• _Task objective_
Copy the entries word for word. Keep the pictures out.

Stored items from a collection
________________________

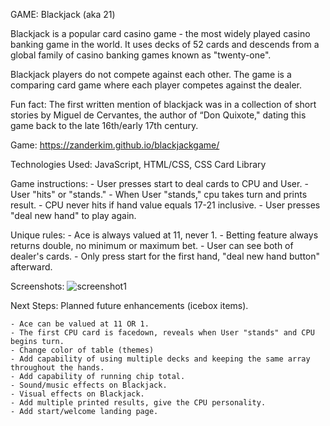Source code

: GAME: Blackjack (aka 21)

Blackjack is a popular card casino game - the most widely played casino banking game in the world. It uses decks of 52 cards and descends from a global family of casino banking games known as "twenty-one".

Blackjack players do not compete against each other. The game is a comparing card game where each player competes against the dealer.

Fun fact: The first written mention of blackjack was in a collection of short stories by Miguel de Cervantes, the author of “Don Quixote," dating this game back to the late 16th/early 17th century.

Game: https://zanderkim.github.io/blackjackgame/

Technologies Used: JavaScript, HTML/CSS, CSS Card Library

Game instructions:
	- User presses start to deal cards to CPU and User. 
	- User "hits" or "stands." 
		- When User "stands," cpu takes turn and prints result. 
	- CPU never hits if hand value equals 17-21 inclusive.
	- User presses "deal new hand" to play again.

Unique rules: 
	- Ace is always valued at 11, never 1.
	- Betting feature always returns double, no minimum or maximum bet.
	- User can see both of dealer's cards.
	- Only press start for the first hand, "deal new hand button" afterward.

Screenshots: ![screenshot1](https://github.com/zanderkim/blackjackgame/assets/24398832/fe0a71e1-d07b-4ff1-9023-e636796f91f0)

Next Steps: Planned future enhancements (icebox items).

	- Ace can be valued at 11 OR 1.
	- The first CPU card is facedown, reveals when User "stands" and CPU begins turn.
	- Change color of table (themes)
	- Add capability of using multiple decks and keeping the same array throughout the hands.
	- Add capability of running chip total.
	- Sound/music effects on Blackjack.
	- Visual effects on Blackjack.
	- Add multiple printed results, give the CPU personality.
	- Add start/welcome landing page.
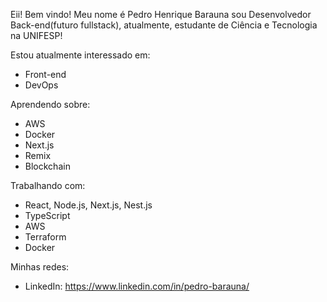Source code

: Eii! Bem vindo! Meu nome é Pedro Henrique Barauna sou Desenvolvedor Back-end(futuro fullstack), atualmente, estudante de Ciência e Tecnologia na UNIFESP!

Estou atualmente interessado em:
- Front-end
- DevOps

Aprendendo sobre:
- AWS
- Docker
- Next.js
- Remix
- Blockchain

Trabalhando com:

- React, Node.js, Next.js, Nest.js
- TypeScript
- AWS
- Terraform
- Docker

Minhas redes:
- LinkedIn: https://www.linkedin.com/in/pedro-barauna/
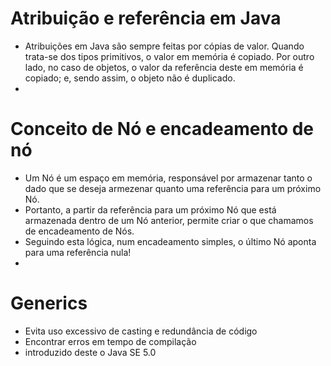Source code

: # Atribuição e referência em Java

- Atribuições em Java são sempre feitas por cópias de valor. Quando trata-se dos tipos primitivos, o valor em memória é
  copiado. Por outro lado, no caso de objetos, o valor da referência deste em memória é copiado; e, sendo assim, o
  objeto não é duplicado.
-

# Conceito de Nó e encadeamento de nó

- Um Nó é um espaço em memória, responsável por armazenar tanto o dado que se deseja armezenar quanto uma referência
  para um próximo Nó.
- Portanto, a partir da referência para um próximo Nó que está armazenada dentro de um Nó anterior, permite criar o que
  chamamos de encadeamento de Nós.
- Seguindo esta lógica, num encadeamento simples, o último Nó aponta para uma referência nula!
- 

# Generics

- Evita uso excessivo de casting e redundância de código
- Encontrar erros em tempo de compilação
- introduzido deste o Java SE 5.0
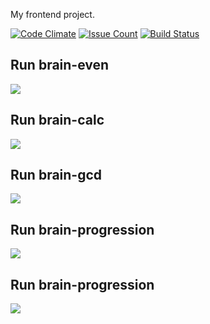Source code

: My frontend project.

[![Code Climate](https://codeclimate.com/github/Yunique/frontend-project-lvl1/badges/gpa.svg)](https://codeclimate.com/github/Yunique/frontend-project-lvl1)
[![Issue Count](https://codeclimate.com/github/Yunique/frontend-project-lvl1/badges/issue_count.svg)](https://codeclimate.com/github/Yunique/frontend-project-lvl1)
[![Build Status](https://travis-ci.org/Yunique/frontend-project-lvl1.svg?branch=master)](https://travis-ci.org/Yunique/frontend-project-lvl1)

## Run brain-even

<a href="https://asciinema.org/a/274298" target="_blank"><img src="https://asciinema.org/a/274298.svg" /></a>

## Run brain-calc

<a href="https://asciinema.org/a/274299" target="_blank"><img src="https://asciinema.org/a/274299.svg" /></a>

## Run brain-gcd

<a href="https://asciinema.org/a/274304" target="_blank"><img src="https://asciinema.org/a/274304.svg" /></a>

## Run brain-progression

<a href="https://asciinema.org/a/274308" target="_blank"><img src="https://asciinema.org/a/274308.svg" /></a>

## Run brain-progression

<a href="https://asciinema.org/a/274309" target="_blank"><img src="https://asciinema.org/a/274309.svg" /></a>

________________________

• _Solved problem_
Source code

: GAME: Blackjack (aka 21)

Blackjack is a popular card casino game - the most widely played casino banking game in the world. It uses decks of 52 cards and descends from a global family of casino banking games known as "twenty-one".

Blackjack players do not compete against each other. The game is a comparing card game where each player competes against the dealer.

Fun fact: The first written mention of blackjack was in a collection of short stories by Miguel de Cervantes, the author of “Don Quixote," dating this game back to the late 16th/early 17th century.

Game: https://zanderkim.github.io/blackjackgame/

Technologies Used: JavaScript, HTML/CSS, CSS Card Library

Game instructions:
	- User presses start to deal cards to CPU and User. 
	- User "hits" or "stands." 
		- When User "stands," cpu takes turn and prints result. 
	- CPU never hits if hand value equals 17-21 inclusive.
	- User presses "deal new hand" to play again.

Unique rules: 
	- Ace is always valued at 11, never 1.
	- Betting feature always returns double, no minimum or maximum bet.
	- User can see both of dealer's cards.
	- Only press start for the first hand, "deal new hand button" afterward.

Screenshots: ![screenshot1](https://github.com/zanderkim/blackjackgame/assets/24398832/fe0a71e1-d07b-4ff1-9023-e636796f91f0)

Next Steps: Planned future enhancements (icebox items).

	- Ace can be valued at 11 OR 1.
	- The first CPU card is facedown, reveals when User "stands" and CPU begins turn.
	- Change color of table (themes)
	- Add capability of using multiple decks and keeping the same array throughout the hands.
	- Add capability of running chip total.
	- Sound/music effects on Blackjack.
	- Visual effects on Blackjack.
	- Add multiple printed results, give the CPU personality.
	- Add start/welcome landing page.
Source code

: Eii! Bem vindo! Meu nome é Pedro Henrique Barauna sou Desenvolvedor Back-end(futuro fullstack), atualmente, estudante de Ciência e Tecnologia na UNIFESP!

Estou atualmente interessado em:
- Front-end
- DevOps

Aprendendo sobre:
- AWS
- Docker
- Next.js
- Remix
- Blockchain

Trabalhando com:

- React, Node.js, Next.js, Nest.js
- TypeScript
- AWS
- Terraform
- Docker

Minhas redes:
- LinkedIn: https://www.linkedin.com/in/pedro-barauna/
Source code

: # Atribuição e referência em Java

- Atribuições em Java são sempre feitas por cópias de valor. Quando trata-se dos tipos primitivos, o valor em memória é
  copiado. Por outro lado, no caso de objetos, o valor da referência deste em memória é copiado; e, sendo assim, o
  objeto não é duplicado.
-

# Conceito de Nó e encadeamento de nó

- Um Nó é um espaço em memória, responsável por armazenar tanto o dado que se deseja armezenar quanto uma referência
  para um próximo Nó.
- Portanto, a partir da referência para um próximo Nó que está armazenada dentro de um Nó anterior, permite criar o que
  chamamos de encadeamento de Nós.
- Seguindo esta lógica, num encadeamento simples, o último Nó aponta para uma referência nula!
- 

# Generics

- Evita uso excessivo de casting e redundância de código
- Encontrar erros em tempo de compilação
- introduzido deste o Java SE 5.0
Source code

: My frontend project.

[![Code Climate](https://codeclimate.com/github/Yunique/frontend-project-lvl1/badges/gpa.svg)](https://codeclimate.com/github/Yunique/frontend-project-lvl1)
[![Issue Count](https://codeclimate.com/github/Yunique/frontend-project-lvl1/badges/issue_count.svg)](https://codeclimate.com/github/Yunique/frontend-project-lvl1)
[![Build Status](https://travis-ci.org/Yunique/frontend-project-lvl1.svg?branch=master)](https://travis-ci.org/Yunique/frontend-project-lvl1)

## Run brain-even

<a href="https://asciinema.org/a/274298" target="_blank"><img src="https://asciinema.org/a/274298.svg" /></a>

## Run brain-calc

<a href="https://asciinema.org/a/274299" target="_blank"><img src="https://asciinema.org/a/274299.svg" /></a>

## Run brain-gcd

<a href="https://asciinema.org/a/274304" target="_blank"><img src="https://asciinema.org/a/274304.svg" /></a>

## Run brain-progression

<a href="https://asciinema.org/a/274308" target="_blank"><img src="https://asciinema.org/a/274308.svg" /></a>

## Run brain-progression

<a href="https://asciinema.org/a/274309" target="_blank"><img src="https://asciinema.org/a/274309.svg" /></a>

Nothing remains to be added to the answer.